For those of you unaware Nicole has a mental illness. She has struggled since she was three years old and she has been diagnosed with Borderline personality disorder, severe depression as well as PDD-pervasive developmental disorder which is in the autism family and other learning disabilities and others. She has heard voices in her head that have created so much torment and pain that she self inflicted pain that would be horrifying to most, but that pain would stop those voices. Unfortunately that has left her very lonely many times in her life.
We have struggled many years to appreciate what that really is and have had a difficult time comprehending it. Yet in spite of that internal environment, she gives us and so many others precious memories. She has forced us to grow and learn skills we would not have chosen without being faced with the challenges.
Time is a great healer and although we cannot control tomorrow or the past, today is that time and at the end of this day if we can say we did the best we could do with the knowledge we have, I believe it is enough for our merciful unconditional loving God.

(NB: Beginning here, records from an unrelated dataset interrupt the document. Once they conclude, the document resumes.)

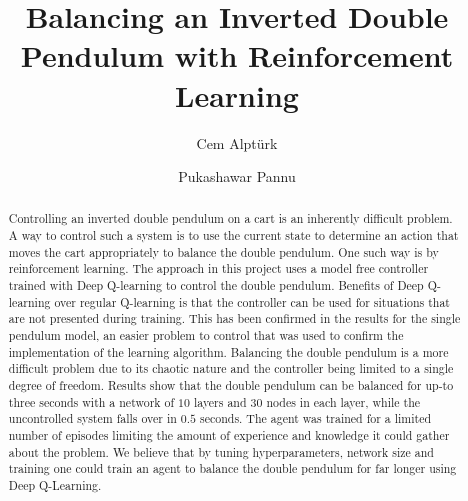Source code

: \documentclass[final]{LTHtwocol} %
\begin{document}
\begin{frontmatter}
\title{Balancing an Inverted Double Pendulum with Reinforcement Learning} %

\author[cem]{Cem Alpt\"urk}
\author[pukashawar]{Pukashawar Pannu}


\begin{abstract}
    Controlling an inverted double pendulum on a cart is an inherently difficult problem.
    A way to control such a system is to use the current state to determine an action that moves the cart appropriately to balance the double pendulum.
    One such way is by reinforcement learning.
    The approach in this project uses a model free controller trained with Deep Q-learning to control the double pendulum.
    Benefits of Deep Q-learning over regular Q-learning is that the controller can be used for situations that are not presented during training.
    This has been confirmed in the results for the single pendulum model, an easier problem to control that was used to confirm the implementation of the learning algorithm.
    Balancing the double pendulum is a more difficult problem due to its chaotic nature and the controller being limited to a single degree of freedom.
    Results show that the double pendulum can be balanced for up-to three seconds with a network of $10$ layers and $30$ nodes in each layer, while the uncontrolled system falls over in $0.5$ seconds.
    The agent was trained for a limited number of episodes limiting the amount of experience and knowledge it could gather about the problem.
    We believe that by tuning hyperparameters, network size and training one could train an agent to balance the double pendulum for far longer using Deep Q-Learning.
\end{abstract}

\end{frontmatter}

\end{document}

For those of us who feel stuck unable to move forward because of the enormity of this life changing event we offer....Look at the whole picture, all of it, and pick a piece of it and do that piece. You will find that as you chunk it down into pieces and parts you can move forward with what is happening now and in your fullness of life's challenges. You will see that in its smaller pieces that by themselves, doing what is needed, is not a problem for you. The pain of this amount can be worked through.
Many times, so many times Angi and I have cried to the Lord "it is more than we can handle and we are at the bottom of our rope" holding onto the knot with our fingertips and felt so desperate, overwhelmed, exhausted, spent and felt like we had nothing left to give. The rope got longer, the day by day, hour by hour, tasks were forcibly walked through and we made it. This has occurred 100's of times in our life and with Nicole and while raising our kids, over our careers the ups and downs, even because of church members, in and outside our church, their choices and because of many other things. Now because of those numerous times of the rope getting longer we have gained the strength of knowing we will make it through each challenge and that we need to embrace the struggle or conflict and define it so it doesn't remove us from our fixed course of returning to God with honor having learned that the only honorable way to exit this life is to live it even if that means minute by minute hour by hour day by day week by week, etc.
We pray for those praying for us that they too will be comforted.
Thank you for your faith and prayers on our behalf. We are strengthened and comforted because of your prayers. Whatever happens will be according to God's perfect plan. We love each of you. We are amazed how many lives she has reached.
God comfort you and strengthen you who have also experienced the pain of this event.